## Exercise prompt:
Which lines of the data hold the word "should"? Copy all of them.

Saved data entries
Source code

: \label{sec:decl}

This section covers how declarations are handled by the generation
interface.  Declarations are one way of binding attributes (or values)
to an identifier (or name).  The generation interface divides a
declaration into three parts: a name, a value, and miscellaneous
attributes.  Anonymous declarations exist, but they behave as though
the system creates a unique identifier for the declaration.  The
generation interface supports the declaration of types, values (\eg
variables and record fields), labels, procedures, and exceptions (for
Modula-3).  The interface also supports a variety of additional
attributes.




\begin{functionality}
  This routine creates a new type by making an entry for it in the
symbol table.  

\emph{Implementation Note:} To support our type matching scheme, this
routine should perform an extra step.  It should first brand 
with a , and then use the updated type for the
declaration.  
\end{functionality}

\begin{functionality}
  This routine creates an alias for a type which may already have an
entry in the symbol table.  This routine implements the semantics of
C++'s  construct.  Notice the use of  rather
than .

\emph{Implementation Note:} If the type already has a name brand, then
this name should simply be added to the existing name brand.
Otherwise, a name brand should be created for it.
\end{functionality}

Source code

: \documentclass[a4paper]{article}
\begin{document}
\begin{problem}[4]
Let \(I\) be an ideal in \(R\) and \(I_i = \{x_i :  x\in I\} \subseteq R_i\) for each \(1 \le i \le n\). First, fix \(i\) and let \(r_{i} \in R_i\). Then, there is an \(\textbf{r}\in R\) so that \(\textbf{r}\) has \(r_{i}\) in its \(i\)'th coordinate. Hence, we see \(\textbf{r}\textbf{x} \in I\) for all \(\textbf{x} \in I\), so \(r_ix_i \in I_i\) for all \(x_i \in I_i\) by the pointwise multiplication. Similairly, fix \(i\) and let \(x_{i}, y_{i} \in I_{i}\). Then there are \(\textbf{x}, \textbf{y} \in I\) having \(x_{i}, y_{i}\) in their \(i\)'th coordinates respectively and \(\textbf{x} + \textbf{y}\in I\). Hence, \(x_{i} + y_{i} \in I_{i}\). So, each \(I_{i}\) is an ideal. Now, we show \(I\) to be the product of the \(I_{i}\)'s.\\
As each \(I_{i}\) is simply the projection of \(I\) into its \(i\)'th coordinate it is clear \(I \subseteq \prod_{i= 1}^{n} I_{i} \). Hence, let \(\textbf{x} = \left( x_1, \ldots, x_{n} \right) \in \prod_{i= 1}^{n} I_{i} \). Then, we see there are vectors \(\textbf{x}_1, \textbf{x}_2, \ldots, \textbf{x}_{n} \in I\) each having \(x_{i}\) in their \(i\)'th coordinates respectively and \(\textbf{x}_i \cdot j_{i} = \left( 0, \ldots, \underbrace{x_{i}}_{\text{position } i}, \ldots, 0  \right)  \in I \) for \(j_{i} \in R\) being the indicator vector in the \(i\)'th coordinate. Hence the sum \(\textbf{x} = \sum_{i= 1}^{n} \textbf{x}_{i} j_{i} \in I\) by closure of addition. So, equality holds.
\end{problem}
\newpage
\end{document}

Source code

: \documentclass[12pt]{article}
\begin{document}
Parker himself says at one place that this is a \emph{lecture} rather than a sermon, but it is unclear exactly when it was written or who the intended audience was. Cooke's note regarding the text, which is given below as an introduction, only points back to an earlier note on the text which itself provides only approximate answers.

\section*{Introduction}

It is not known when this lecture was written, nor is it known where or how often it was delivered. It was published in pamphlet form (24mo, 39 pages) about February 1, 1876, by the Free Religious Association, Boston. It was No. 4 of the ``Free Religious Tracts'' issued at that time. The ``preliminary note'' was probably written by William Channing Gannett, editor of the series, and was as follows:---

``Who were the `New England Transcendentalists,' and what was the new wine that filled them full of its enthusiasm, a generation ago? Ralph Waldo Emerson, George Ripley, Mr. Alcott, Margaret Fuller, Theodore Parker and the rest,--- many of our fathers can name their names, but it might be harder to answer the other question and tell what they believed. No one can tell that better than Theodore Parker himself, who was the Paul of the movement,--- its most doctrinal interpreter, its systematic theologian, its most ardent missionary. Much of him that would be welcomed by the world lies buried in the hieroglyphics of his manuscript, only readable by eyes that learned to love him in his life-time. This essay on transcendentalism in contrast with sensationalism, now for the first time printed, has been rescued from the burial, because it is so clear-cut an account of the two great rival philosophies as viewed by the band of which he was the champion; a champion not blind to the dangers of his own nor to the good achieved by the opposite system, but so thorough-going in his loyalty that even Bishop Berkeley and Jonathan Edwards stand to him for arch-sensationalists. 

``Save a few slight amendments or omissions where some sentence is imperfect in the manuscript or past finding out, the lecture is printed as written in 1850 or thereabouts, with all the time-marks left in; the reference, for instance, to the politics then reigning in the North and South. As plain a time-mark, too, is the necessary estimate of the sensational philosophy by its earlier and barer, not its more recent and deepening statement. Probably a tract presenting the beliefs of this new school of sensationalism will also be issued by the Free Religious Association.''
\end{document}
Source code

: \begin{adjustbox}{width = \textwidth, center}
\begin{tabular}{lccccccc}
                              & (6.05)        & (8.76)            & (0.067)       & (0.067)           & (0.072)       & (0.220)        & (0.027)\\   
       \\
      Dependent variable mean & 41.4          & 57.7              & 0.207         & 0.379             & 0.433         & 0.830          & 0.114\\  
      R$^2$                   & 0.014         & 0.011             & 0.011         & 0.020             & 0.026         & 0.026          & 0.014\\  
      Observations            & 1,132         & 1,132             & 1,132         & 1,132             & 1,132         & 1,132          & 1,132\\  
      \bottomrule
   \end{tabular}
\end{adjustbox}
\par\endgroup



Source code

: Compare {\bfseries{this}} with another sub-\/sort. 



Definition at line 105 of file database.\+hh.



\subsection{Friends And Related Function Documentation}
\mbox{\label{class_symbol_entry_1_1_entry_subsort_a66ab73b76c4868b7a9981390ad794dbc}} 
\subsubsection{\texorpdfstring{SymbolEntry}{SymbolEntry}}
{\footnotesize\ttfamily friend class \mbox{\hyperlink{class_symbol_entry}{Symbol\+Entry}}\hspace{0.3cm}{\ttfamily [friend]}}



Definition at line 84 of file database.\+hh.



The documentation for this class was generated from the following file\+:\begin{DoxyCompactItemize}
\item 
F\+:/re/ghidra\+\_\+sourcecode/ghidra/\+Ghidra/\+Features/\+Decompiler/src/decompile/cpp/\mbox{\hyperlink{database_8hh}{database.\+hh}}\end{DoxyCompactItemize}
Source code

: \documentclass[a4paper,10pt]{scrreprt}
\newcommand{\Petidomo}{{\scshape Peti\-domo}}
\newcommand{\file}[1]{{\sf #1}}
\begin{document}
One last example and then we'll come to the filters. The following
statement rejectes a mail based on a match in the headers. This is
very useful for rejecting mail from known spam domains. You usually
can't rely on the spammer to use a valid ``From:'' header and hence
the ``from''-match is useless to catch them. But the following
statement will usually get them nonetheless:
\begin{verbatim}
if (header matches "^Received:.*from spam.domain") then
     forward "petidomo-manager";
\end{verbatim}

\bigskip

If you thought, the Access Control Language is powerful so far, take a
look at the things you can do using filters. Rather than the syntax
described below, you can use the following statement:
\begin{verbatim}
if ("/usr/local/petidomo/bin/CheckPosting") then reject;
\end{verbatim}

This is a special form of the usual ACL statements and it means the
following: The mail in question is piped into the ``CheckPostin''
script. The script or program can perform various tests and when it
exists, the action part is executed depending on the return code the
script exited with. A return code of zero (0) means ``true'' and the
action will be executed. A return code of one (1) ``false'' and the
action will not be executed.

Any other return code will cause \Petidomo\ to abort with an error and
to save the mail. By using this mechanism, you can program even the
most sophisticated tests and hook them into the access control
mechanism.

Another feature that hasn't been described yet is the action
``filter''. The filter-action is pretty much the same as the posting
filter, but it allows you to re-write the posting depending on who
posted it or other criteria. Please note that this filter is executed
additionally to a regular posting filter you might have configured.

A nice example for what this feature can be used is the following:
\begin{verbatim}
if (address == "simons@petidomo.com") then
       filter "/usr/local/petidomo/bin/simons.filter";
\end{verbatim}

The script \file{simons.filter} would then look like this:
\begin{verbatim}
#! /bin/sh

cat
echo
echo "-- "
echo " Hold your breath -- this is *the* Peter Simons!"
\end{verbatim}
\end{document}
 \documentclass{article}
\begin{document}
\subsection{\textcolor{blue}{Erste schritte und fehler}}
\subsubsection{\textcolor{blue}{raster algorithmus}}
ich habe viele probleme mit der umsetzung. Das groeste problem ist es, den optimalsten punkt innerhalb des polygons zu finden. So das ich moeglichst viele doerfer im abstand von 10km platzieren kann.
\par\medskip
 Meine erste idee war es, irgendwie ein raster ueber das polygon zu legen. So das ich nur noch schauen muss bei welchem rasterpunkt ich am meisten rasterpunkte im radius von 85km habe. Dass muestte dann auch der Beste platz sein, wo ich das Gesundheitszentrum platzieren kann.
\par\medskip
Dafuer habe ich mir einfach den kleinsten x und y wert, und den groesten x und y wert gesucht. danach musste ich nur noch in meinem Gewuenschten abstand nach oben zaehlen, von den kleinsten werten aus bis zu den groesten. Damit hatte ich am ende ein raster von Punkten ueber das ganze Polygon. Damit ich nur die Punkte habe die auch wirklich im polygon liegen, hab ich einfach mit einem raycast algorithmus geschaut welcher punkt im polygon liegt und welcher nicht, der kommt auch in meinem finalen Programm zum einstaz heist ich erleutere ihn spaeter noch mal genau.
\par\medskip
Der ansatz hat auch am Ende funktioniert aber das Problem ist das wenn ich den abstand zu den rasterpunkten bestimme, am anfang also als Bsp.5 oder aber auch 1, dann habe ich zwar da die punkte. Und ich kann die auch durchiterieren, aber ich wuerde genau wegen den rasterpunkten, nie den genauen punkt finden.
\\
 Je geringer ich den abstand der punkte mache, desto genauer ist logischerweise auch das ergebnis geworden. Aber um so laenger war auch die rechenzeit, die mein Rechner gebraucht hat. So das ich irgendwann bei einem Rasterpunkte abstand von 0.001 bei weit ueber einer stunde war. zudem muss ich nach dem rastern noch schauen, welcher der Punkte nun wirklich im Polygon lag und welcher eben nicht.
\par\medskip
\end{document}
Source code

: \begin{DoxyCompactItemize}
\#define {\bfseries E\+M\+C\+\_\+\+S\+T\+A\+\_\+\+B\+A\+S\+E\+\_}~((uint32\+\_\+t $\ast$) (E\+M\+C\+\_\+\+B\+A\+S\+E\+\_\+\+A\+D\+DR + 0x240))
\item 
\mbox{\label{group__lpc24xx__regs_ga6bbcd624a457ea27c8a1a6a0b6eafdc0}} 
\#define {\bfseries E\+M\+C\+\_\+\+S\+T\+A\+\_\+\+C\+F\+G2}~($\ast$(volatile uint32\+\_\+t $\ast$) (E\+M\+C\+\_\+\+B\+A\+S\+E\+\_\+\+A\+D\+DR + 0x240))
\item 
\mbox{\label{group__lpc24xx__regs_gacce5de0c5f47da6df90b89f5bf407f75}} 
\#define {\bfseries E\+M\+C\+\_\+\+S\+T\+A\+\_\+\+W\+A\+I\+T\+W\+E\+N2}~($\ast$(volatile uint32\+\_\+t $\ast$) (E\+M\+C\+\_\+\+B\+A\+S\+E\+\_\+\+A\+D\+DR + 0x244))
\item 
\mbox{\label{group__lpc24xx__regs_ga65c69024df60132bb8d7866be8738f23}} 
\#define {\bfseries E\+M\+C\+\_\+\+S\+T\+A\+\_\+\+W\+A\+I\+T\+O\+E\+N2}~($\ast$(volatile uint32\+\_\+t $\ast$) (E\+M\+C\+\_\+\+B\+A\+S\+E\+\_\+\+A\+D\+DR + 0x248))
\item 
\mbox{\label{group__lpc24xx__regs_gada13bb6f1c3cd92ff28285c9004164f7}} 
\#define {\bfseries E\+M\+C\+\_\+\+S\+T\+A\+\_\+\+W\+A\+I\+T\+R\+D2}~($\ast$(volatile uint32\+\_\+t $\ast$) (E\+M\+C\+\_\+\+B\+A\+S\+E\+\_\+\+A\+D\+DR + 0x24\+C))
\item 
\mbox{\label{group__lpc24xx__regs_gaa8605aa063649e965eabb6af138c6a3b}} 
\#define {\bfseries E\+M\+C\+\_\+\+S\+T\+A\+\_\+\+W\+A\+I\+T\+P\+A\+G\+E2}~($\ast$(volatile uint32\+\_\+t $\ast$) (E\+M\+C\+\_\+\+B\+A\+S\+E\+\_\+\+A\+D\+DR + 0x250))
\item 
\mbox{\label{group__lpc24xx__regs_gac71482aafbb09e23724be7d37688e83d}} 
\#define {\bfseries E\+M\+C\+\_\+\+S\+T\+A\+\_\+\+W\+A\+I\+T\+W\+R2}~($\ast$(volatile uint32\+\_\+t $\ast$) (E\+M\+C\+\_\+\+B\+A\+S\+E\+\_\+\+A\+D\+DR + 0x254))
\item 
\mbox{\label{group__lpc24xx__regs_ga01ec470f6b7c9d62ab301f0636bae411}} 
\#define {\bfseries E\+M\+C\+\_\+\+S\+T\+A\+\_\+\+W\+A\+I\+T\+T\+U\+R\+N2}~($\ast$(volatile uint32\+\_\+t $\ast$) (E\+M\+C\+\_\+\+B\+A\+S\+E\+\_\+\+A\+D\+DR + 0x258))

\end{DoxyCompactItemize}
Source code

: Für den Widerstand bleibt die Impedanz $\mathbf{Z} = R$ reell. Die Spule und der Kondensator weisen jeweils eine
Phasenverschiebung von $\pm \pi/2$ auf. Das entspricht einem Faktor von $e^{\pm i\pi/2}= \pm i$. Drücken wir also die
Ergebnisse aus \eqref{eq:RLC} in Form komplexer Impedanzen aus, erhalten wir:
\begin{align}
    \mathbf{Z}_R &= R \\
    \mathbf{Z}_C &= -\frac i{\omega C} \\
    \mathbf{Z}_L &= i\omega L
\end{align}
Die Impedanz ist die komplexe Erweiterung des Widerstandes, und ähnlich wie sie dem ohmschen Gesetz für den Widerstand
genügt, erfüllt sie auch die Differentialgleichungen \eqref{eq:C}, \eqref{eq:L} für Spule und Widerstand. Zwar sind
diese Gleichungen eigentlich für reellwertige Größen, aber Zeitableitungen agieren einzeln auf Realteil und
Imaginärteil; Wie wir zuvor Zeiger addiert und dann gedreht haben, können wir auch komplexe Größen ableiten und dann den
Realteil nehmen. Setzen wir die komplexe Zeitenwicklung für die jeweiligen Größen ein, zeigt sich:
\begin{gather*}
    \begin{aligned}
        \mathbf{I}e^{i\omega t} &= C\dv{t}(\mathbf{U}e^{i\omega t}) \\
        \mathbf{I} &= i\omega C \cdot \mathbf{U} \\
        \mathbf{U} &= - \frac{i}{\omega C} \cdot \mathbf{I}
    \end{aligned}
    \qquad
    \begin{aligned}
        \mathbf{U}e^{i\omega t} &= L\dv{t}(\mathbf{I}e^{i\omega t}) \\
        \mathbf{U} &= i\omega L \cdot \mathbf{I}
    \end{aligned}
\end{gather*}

## Answer section:
routine should perform an extra step.  It should first brand 
this name should simply be added to the existing name brand.
Otherwise, a name brand should be created for it.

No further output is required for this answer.